Anneliese Dodds accepted that blanket furloughing should end at the end of next month, saying: “The furlough scheme can’t and shouldn’t go on forever.”
Instead of extending it, which was Labour’s old position, there would be a replacement scheme allowing “businesses in key sectors to bring staff back to work on reduced hours, with Government backing wages for the rest of the week.”
She told Labour’s first ever virtual party conference: “The scheme would incentivise targeted businesses to bring back more workers part time, instead of bringing some back full time and letting others go.”
In a major shift away from blanket help for business hit by the Covid-19 pandemic, Ms Dodds also said that in future, taxpayers’ help should be “targeted” at firms deemed by the Government to be “responsible” employers.

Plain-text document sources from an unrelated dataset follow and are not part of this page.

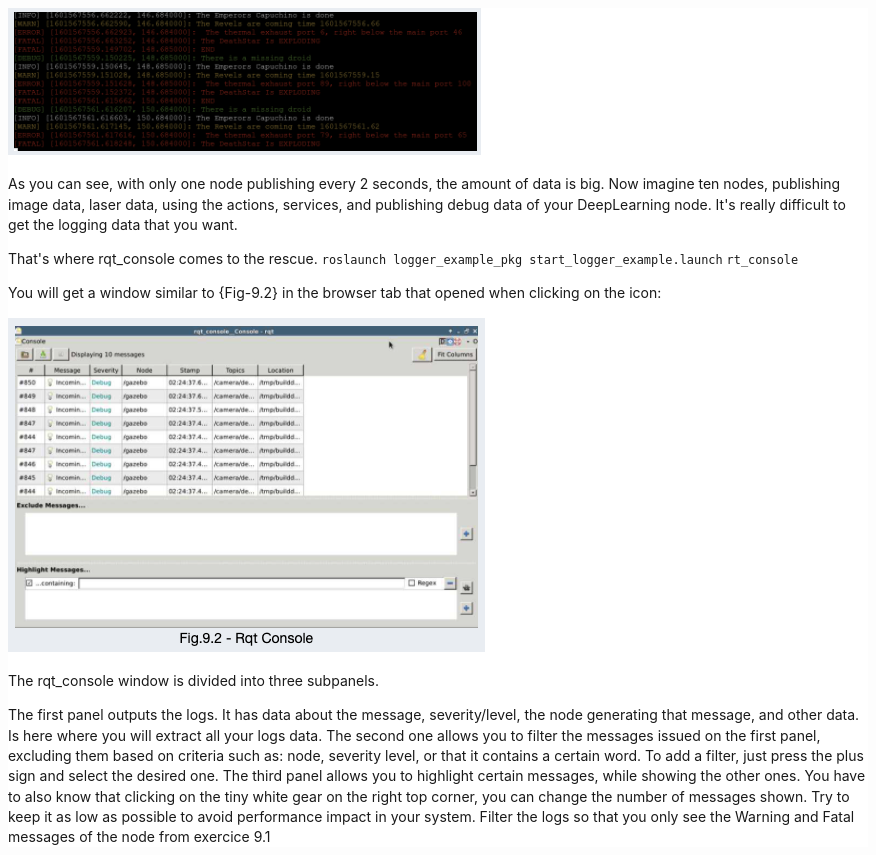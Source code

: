 ![debug_log](img/debug_log.png)

As you can see, with only one node publishing every 2 seconds, the amount of data is big. Now imagine ten nodes, publishing image data, laser data, using the actions, services, and publishing debug data of your DeepLearning node. It's really difficult to get the logging data that you want.

That's where rqt_console comes to the rescue.
`roslaunch logger_example_pkg start_logger_example.launch`
`rt_console`

You will get a window similar to {Fig-9.2} in the browser tab that opened when clicking on the icon:

![rt_console](img/rqt_console.png)

The rqt_console window is divided into three subpanels.

The first panel outputs the logs. It has data about the message, severity/level, the node generating that message, and other data. Is here where you will extract all your logs data.
The second one allows you to filter the messages issued on the first panel, excluding them based on criteria such as: node, severity level, or that it contains a certain word. To add a filter, just press the plus sign and select the desired one.
The third panel allows you to highlight certain messages, while showing the other ones.
You have to also know that clicking on the tiny white gear on the right top corner, you can change the number of messages shown. Try to keep it as low as possible to avoid performance impact in your system.
Filter the logs so that you only see the Warning and Fatal messages of the node from exercice 9.1
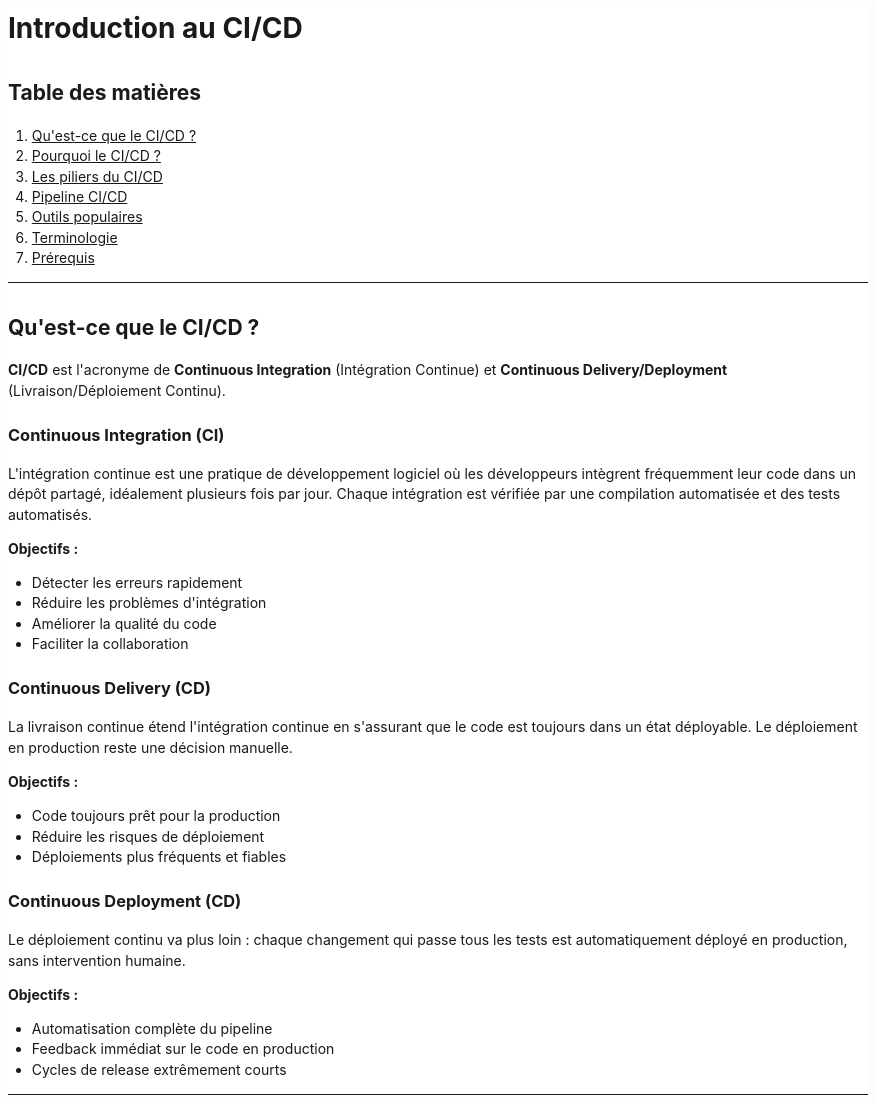 # Introduction au CI/CD

## Table des matières

1. [Qu'est-ce que le CI/CD ?](#quest-ce-que-le-cicd)
2. [Pourquoi le CI/CD ?](#pourquoi-le-cicd)
3. [Les piliers du CI/CD](#les-piliers-du-cicd)
4. [Pipeline CI/CD](#pipeline-cicd)
5. [Outils populaires](#outils-populaires)
6. [Terminologie](#terminologie)
7. [Prérequis](#prérequis)

---

## Qu'est-ce que le CI/CD ?

**CI/CD** est l'acronyme de **Continuous Integration** (Intégration Continue) et **Continuous Delivery/Deployment** (Livraison/Déploiement Continu).

### Continuous Integration (CI)

L'intégration continue est une pratique de développement logiciel où les développeurs intègrent fréquemment leur code dans un dépôt partagé, idéalement plusieurs fois par jour. Chaque intégration est vérifiée par une compilation automatisée et des tests automatisés.

**Objectifs :**
- Détecter les erreurs rapidement
- Réduire les problèmes d'intégration
- Améliorer la qualité du code
- Faciliter la collaboration

### Continuous Delivery (CD)

La livraison continue étend l'intégration continue en s'assurant que le code est toujours dans un état déployable. Le déploiement en production reste une décision manuelle.

**Objectifs :**
- Code toujours prêt pour la production
- Réduire les risques de déploiement
- Déploiements plus fréquents et fiables

### Continuous Deployment (CD)

Le déploiement continu va plus loin : chaque changement qui passe tous les tests est automatiquement déployé en production, sans intervention humaine.

**Objectifs :**
- Automatisation complète du pipeline
- Feedback immédiat sur le code en production
- Cycles de release extrêmement courts

---
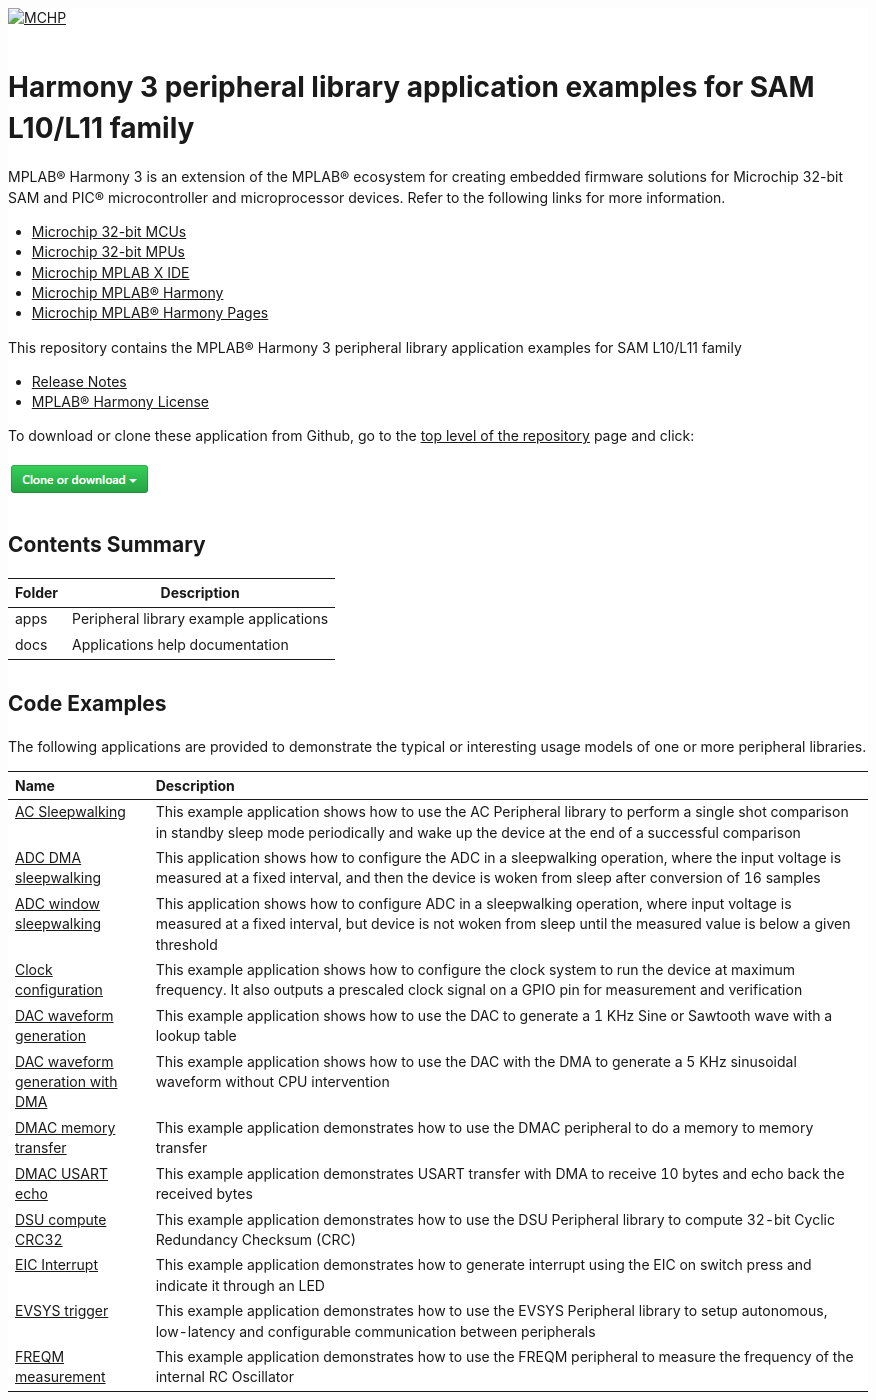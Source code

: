 ﻿[![MCHP](https://www.microchip.com/ResourcePackages/Microchip/assets/dist/images/logo.png)](https://www.microchip.com)

# Harmony 3 peripheral library application examples for SAM L10/L11 family

MPLAB® Harmony 3 is an extension of the MPLAB® ecosystem for creating embedded firmware solutions for Microchip 32-bit SAM and PIC® microcontroller and microprocessor devices.  Refer to the following links for more information.

- [Microchip 32-bit MCUs](https://www.microchip.com/design-centers/32-bit)
- [Microchip 32-bit MPUs](https://www.microchip.com/design-centers/32-bit-mpus)
- [Microchip MPLAB X IDE](https://www.microchip.com/mplab/mplab-x-ide)
- [Microchip MPLAB® Harmony](https://www.microchip.com/mplab/mplab-harmony)
- [Microchip MPLAB® Harmony Pages](https://microchip-mplab-harmony.github.io/)

This repository contains the MPLAB® Harmony 3 peripheral library application examples for SAM L10/L11 family

- [Release Notes](release_notes.md)
- [MPLAB® Harmony License](mplab_harmony_license.md)

To download or clone these application from Github, go to the [top level of the repository](https://github.com/Microchip-MPLAB-Harmony/csp_apps_sam_l10_l11) page and click:

![clone](./docs/images/clone.png)

## Contents Summary

| Folder     | Description                             |
| ---        | ---                                     |
| apps       | Peripheral library example applications |
| docs       | Applications help documentation         |

## Code Examples

The following applications are provided to demonstrate the typical or interesting usage models of one or more peripheral libraries.

| Name | Description|
|:---------|:-----------|
| [AC Sleepwalking](apps/ac/ac_sleepwalk_singleshot/readme.md) | This example application shows how to use the AC Peripheral library to perform a single shot comparison in standby sleep mode periodically and wake up the device at the end of a successful comparison |
| [ADC DMA sleepwalking](apps/adc/adc_dmac_sleepwalking/readme.md) | This application shows how to configure the ADC in a sleepwalking operation, where the input voltage is measured at a fixed interval, and then the device is woken from sleep after conversion of 16 samples |
| [ADC window sleepwalking](apps/adc/adc_window_sleepwalking/readme.md) | This application shows how to configure ADC in a sleepwalking operation, where input voltage is measured at a fixed interval, but device is not woken from sleep until the measured value is below a given threshold |
| [Clock configuration](apps/clock/clock_config/readme.md) | This example application shows how to configure the clock system to run the device at maximum frequency. It also outputs a prescaled clock signal on a GPIO pin for measurement and verification |
| [DAC waveform generation](apps/dac/dac_wav_gen/readme.md) | This example application shows how to use the DAC to generate a 1 KHz Sine or Sawtooth wave with a lookup table |
| [DAC waveform generation with DMA](apps/dac/dac_wav_gen_dma/readme.md) | This example application shows how to use the DAC with the DMA to generate a 5 KHz sinusoidal waveform without CPU intervention |
| [DMAC memory transfer](apps/dmac/dmac_memory_transfer/readme.md) | This example application demonstrates how to use the DMAC peripheral to do a memory to memory transfer |
| [DMAC USART echo](apps/dmac/dmac_usart_echo/readme.md) | This example application demonstrates USART transfer with DMA to receive 10 bytes and echo back the received bytes |
| [DSU compute CRC32](apps/dsu/dsu_crc32_generate/readme.md) | This example application demonstrates how to use the DSU Peripheral library to compute 32-bit Cyclic Redundancy Checksum (CRC) |
| [EIC Interrupt](apps/eic/eic_led_on_off/readme.md) | This example application demonstrates how to generate interrupt using the EIC on switch press and indicate it through an LED |
| [EVSYS trigger](apps/evsys/evsys_trigger/readme.md) | This example application demonstrates how to use the EVSYS Peripheral library to setup autonomous, low-latency and configurable communication between peripherals |
| [FREQM measurement](apps/freqm/freqm_measure_clock_freq/readme.md) | This example application demonstrates how to use the FREQM peripheral to measure the frequency of the internal RC Oscillator |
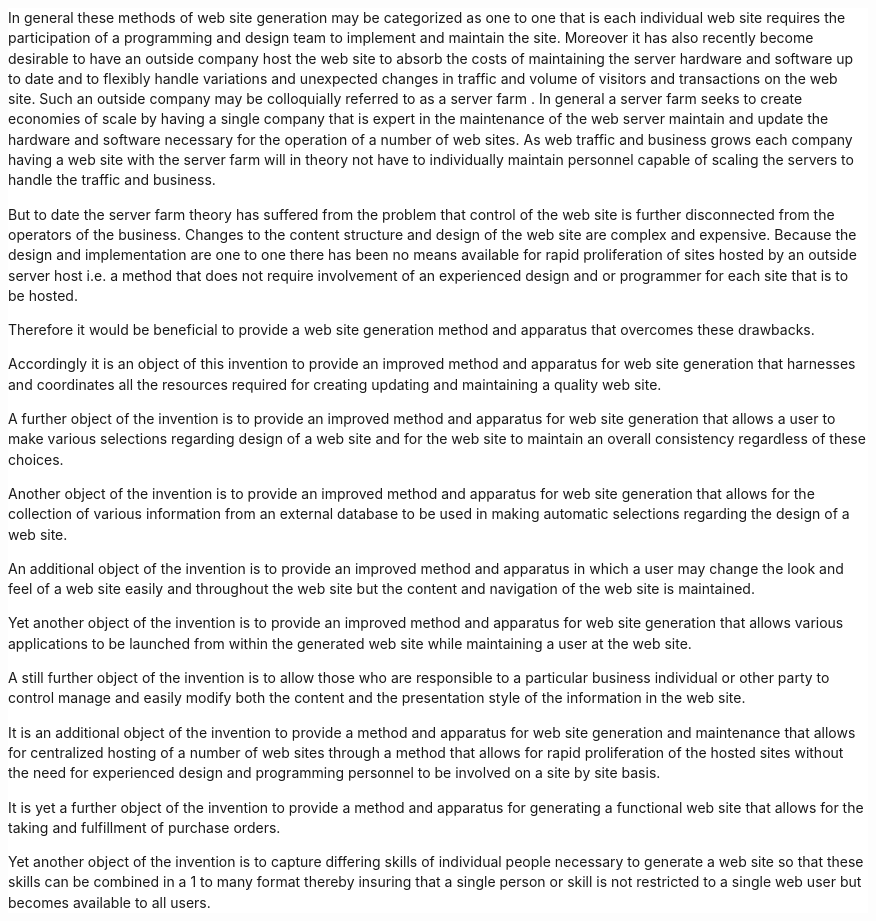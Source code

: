 In general these methods of web site generation may be categorized as one to one that is each individual web site requires the participation of a programming and design team to implement and maintain the site. Moreover it has also recently become desirable to have an outside company host the web site to absorb the costs of maintaining the server hardware and software up to date and to flexibly handle variations and unexpected changes in traffic and volume of visitors and transactions on the web site. Such an outside company may be colloquially referred to as a server farm . In general a server farm seeks to create economies of scale by having a single company that is expert in the maintenance of the web server maintain and update the hardware and software necessary for the operation of a number of web sites. As web traffic and business grows each company having a web site with the server farm will in theory not have to individually maintain personnel capable of scaling the servers to handle the traffic and business.

But to date the server farm theory has suffered from the problem that control of the web site is further disconnected from the operators of the business. Changes to the content structure and design of the web site are complex and expensive. Because the design and implementation are one to one there has been no means available for rapid proliferation of sites hosted by an outside server host i.e. a method that does not require involvement of an experienced design and or programmer for each site that is to be hosted.

Therefore it would be beneficial to provide a web site generation method and apparatus that overcomes these drawbacks.

Accordingly it is an object of this invention to provide an improved method and apparatus for web site generation that harnesses and coordinates all the resources required for creating updating and maintaining a quality web site.

A further object of the invention is to provide an improved method and apparatus for web site generation that allows a user to make various selections regarding design of a web site and for the web site to maintain an overall consistency regardless of these choices.

Another object of the invention is to provide an improved method and apparatus for web site generation that allows for the collection of various information from an external database to be used in making automatic selections regarding the design of a web site.

An additional object of the invention is to provide an improved method and apparatus in which a user may change the look and feel of a web site easily and throughout the web site but the content and navigation of the web site is maintained.

Yet another object of the invention is to provide an improved method and apparatus for web site generation that allows various applications to be launched from within the generated web site while maintaining a user at the web site.

A still further object of the invention is to allow those who are responsible to a particular business individual or other party to control manage and easily modify both the content and the presentation style of the information in the web site.

It is an additional object of the invention to provide a method and apparatus for web site generation and maintenance that allows for centralized hosting of a number of web sites through a method that allows for rapid proliferation of the hosted sites without the need for experienced design and programming personnel to be involved on a site by site basis.

It is yet a further object of the invention to provide a method and apparatus for generating a functional web site that allows for the taking and fulfillment of purchase orders.

Yet another object of the invention is to capture differing skills of individual people necessary to generate a web site so that these skills can be combined in a 1 to many format thereby insuring that a single person or skill is not restricted to a single web user but becomes available to all users.
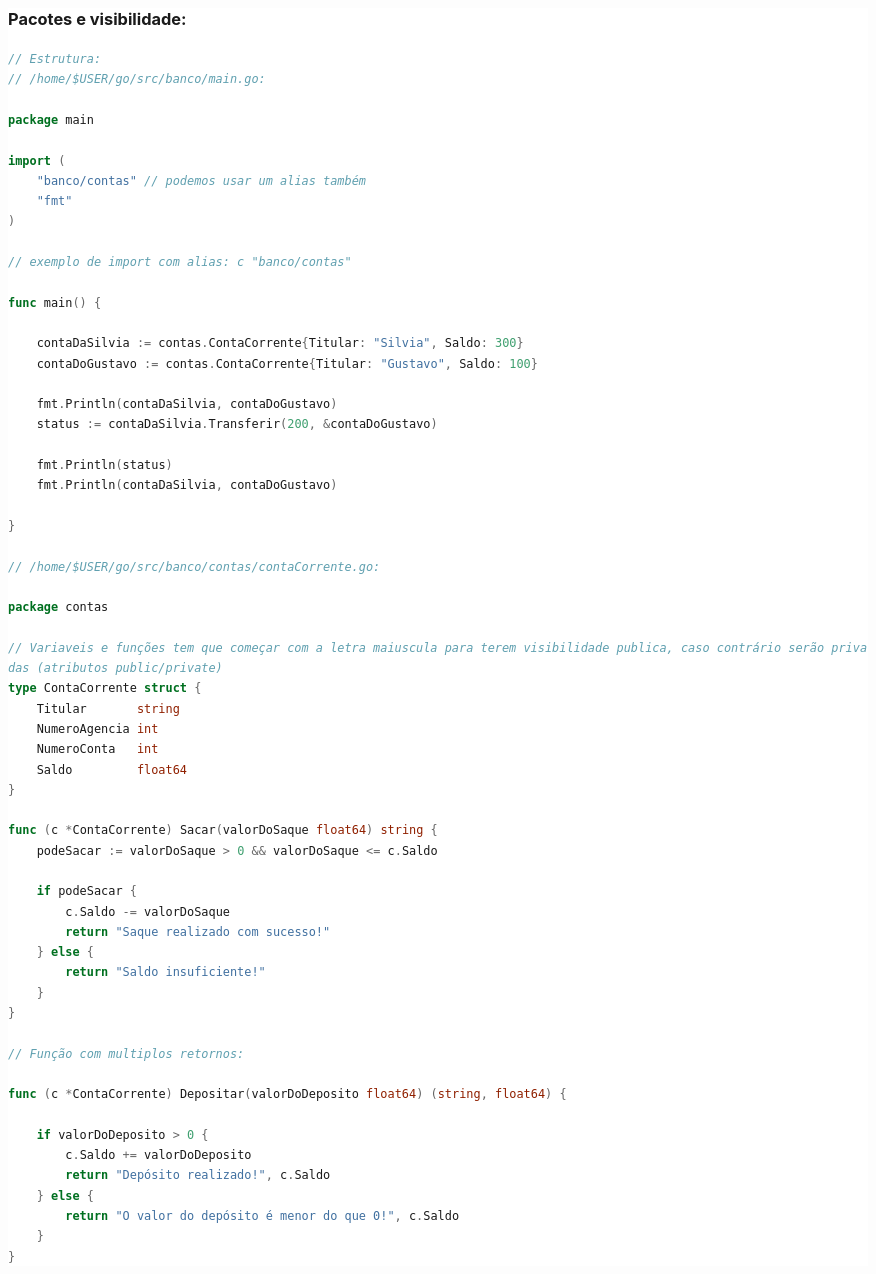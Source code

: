 ### **Pacotes e visibilidade:**

```go
// Estrutura:
// /home/$USER/go/src/banco/main.go:

package main

import (
	"banco/contas" // podemos usar um alias também
	"fmt"
)

// exemplo de import com alias: c "banco/contas"

func main() {

	contaDaSilvia := contas.ContaCorrente{Titular: "Silvia", Saldo: 300}
	contaDoGustavo := contas.ContaCorrente{Titular: "Gustavo", Saldo: 100}

	fmt.Println(contaDaSilvia, contaDoGustavo)
	status := contaDaSilvia.Transferir(200, &contaDoGustavo)

	fmt.Println(status)
	fmt.Println(contaDaSilvia, contaDoGustavo)

}

// /home/$USER/go/src/banco/contas/contaCorrente.go:

package contas

// Variaveis e funções tem que começar com a letra maiuscula para terem visibilidade publica, caso contrário serão privadas (atributos public/private)
type ContaCorrente struct {
	Titular       string
	NumeroAgencia int
	NumeroConta   int
	Saldo         float64
}

func (c *ContaCorrente) Sacar(valorDoSaque float64) string {
	podeSacar := valorDoSaque > 0 && valorDoSaque <= c.Saldo

	if podeSacar {
		c.Saldo -= valorDoSaque
		return "Saque realizado com sucesso!"
	} else {
		return "Saldo insuficiente!"
	}
}

// Função com multiplos retornos:

func (c *ContaCorrente) Depositar(valorDoDeposito float64) (string, float64) {

	if valorDoDeposito > 0 {
		c.Saldo += valorDoDeposito
		return "Depósito realizado!", c.Saldo
	} else {
		return "O valor do depósito é menor do que 0!", c.Saldo
	}
}
```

However this is bound to raise questions about which firms would get help and which would be declined – and opens the party to accusations that it will give least help to workers who have already had to least favourable treatment at work.
Ms Dodds said: “Unlike the Conservatives’ schemes, it wouldn’t involve a blank cheque.
“Support would go to businesses signing up to treat their workers decently, meet net zero obligations and pause dividend payments for the duration of the scheme.”
Labour would also press for a national “retraining strategy” to help people move from sectors of the economy stricken by the pandemic into areas able to grow.
Here vision was of "Government working hand in hand with business and trade unions, in the best interests of our country”.
She attacked Chancellor Rishi Sunak as “cavalier with public money” and claimed she could be trusted with the public finances because of her track record in calling for action on tax.
"I've never missed an opportunity to confront financial mismanagement,” she said. “I've spent my political career fighting international money laundering and tax evasion," she is expected to say.
"While the Chancellor was profiting from a financial system that took huge risks and then passed them on to ordinary people, I helped to rein it in."
Before her speech there was a sharp warning from the Unite general secretary Len McCluskey - a close ally of former leader Jeremy Corbyn - to Sir Keir that he could "steer the ship on to the rocks" if he tried to ignore the Labour left.
Mr Corbyn is set to address an online rally of the Socialist Campaign Group this evening in his first major public appearance since the party's crushing general election defeat in December.